Plain-text document sources:
----

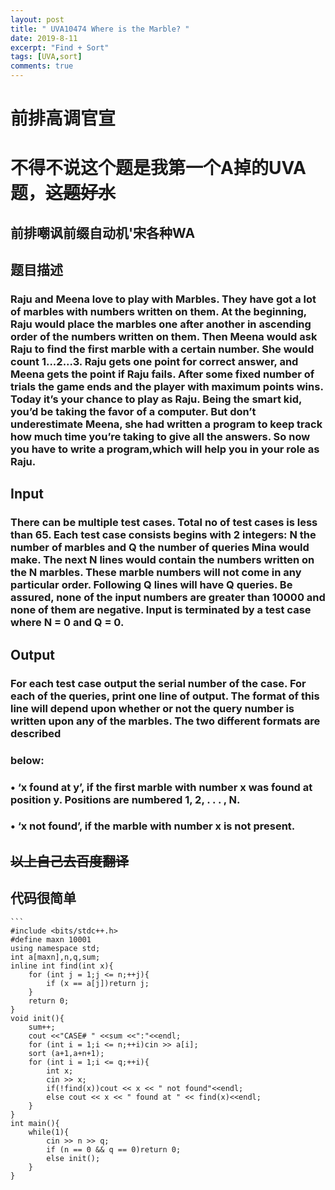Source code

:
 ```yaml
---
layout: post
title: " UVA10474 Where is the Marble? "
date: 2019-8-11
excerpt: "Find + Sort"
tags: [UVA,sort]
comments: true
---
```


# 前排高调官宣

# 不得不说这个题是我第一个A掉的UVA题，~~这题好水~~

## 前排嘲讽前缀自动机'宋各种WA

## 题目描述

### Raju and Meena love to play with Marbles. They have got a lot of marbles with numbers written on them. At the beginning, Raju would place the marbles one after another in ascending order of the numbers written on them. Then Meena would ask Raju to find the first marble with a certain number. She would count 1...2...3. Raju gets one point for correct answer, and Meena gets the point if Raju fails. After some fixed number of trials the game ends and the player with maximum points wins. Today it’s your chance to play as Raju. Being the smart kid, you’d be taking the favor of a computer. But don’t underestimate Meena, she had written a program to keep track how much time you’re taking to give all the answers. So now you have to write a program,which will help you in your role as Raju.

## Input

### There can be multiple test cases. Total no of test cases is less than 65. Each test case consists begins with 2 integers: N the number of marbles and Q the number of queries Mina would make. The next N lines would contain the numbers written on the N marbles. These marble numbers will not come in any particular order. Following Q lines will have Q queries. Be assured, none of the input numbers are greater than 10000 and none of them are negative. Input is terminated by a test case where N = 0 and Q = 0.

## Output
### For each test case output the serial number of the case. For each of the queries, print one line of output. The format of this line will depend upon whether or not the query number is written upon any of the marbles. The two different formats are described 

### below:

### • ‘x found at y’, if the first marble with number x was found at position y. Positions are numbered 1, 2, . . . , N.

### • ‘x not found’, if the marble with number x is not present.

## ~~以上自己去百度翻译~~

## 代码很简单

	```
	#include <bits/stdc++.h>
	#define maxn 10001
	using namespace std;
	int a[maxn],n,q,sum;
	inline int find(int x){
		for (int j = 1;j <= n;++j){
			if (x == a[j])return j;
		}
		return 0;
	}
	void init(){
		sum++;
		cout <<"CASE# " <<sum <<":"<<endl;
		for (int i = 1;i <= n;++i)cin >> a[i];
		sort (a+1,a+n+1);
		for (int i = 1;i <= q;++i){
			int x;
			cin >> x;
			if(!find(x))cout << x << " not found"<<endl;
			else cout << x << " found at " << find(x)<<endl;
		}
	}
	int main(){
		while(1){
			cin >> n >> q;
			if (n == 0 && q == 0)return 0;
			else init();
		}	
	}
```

----

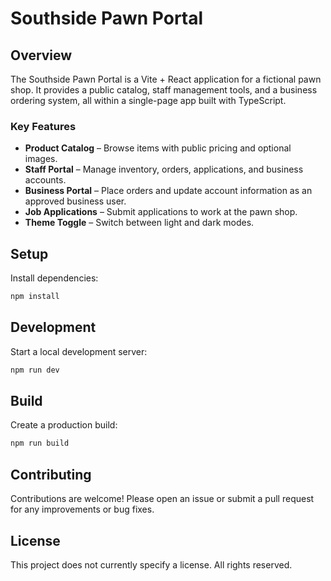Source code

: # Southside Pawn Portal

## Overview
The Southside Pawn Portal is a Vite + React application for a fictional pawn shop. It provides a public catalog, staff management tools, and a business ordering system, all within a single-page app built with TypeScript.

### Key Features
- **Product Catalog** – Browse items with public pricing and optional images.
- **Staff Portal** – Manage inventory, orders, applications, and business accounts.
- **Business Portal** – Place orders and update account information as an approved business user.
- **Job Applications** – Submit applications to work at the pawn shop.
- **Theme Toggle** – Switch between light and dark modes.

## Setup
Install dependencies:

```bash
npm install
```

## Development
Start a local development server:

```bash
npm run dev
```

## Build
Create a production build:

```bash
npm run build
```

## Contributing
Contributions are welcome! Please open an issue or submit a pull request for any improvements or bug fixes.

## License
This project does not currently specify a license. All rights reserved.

----

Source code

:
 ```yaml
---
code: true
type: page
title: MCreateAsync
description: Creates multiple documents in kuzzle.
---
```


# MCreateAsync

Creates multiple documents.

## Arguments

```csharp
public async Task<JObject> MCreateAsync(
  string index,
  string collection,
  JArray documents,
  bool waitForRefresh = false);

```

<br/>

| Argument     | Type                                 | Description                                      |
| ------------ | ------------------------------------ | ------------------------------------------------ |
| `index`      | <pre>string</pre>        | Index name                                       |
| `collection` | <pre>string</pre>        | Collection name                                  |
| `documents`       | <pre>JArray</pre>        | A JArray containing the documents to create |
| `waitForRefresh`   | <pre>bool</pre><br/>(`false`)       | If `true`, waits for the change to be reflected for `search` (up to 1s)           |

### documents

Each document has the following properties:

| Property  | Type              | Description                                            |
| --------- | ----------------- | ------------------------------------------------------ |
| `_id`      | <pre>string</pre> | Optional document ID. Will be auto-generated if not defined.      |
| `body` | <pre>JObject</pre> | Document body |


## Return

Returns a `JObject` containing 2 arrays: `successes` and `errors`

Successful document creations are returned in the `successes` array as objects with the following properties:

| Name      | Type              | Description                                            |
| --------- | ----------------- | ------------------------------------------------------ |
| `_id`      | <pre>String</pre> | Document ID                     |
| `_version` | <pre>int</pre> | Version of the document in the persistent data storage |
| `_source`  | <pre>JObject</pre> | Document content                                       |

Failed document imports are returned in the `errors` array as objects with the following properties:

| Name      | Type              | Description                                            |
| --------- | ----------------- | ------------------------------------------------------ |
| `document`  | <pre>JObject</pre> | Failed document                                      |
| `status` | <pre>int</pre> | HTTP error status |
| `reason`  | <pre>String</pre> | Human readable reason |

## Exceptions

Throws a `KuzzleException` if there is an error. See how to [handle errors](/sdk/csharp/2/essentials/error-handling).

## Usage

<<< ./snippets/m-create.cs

----

### Task brief
Looking at the entries above, state how many lines contain "waitForRefresh"; give the number alone.

### Exercise answer
2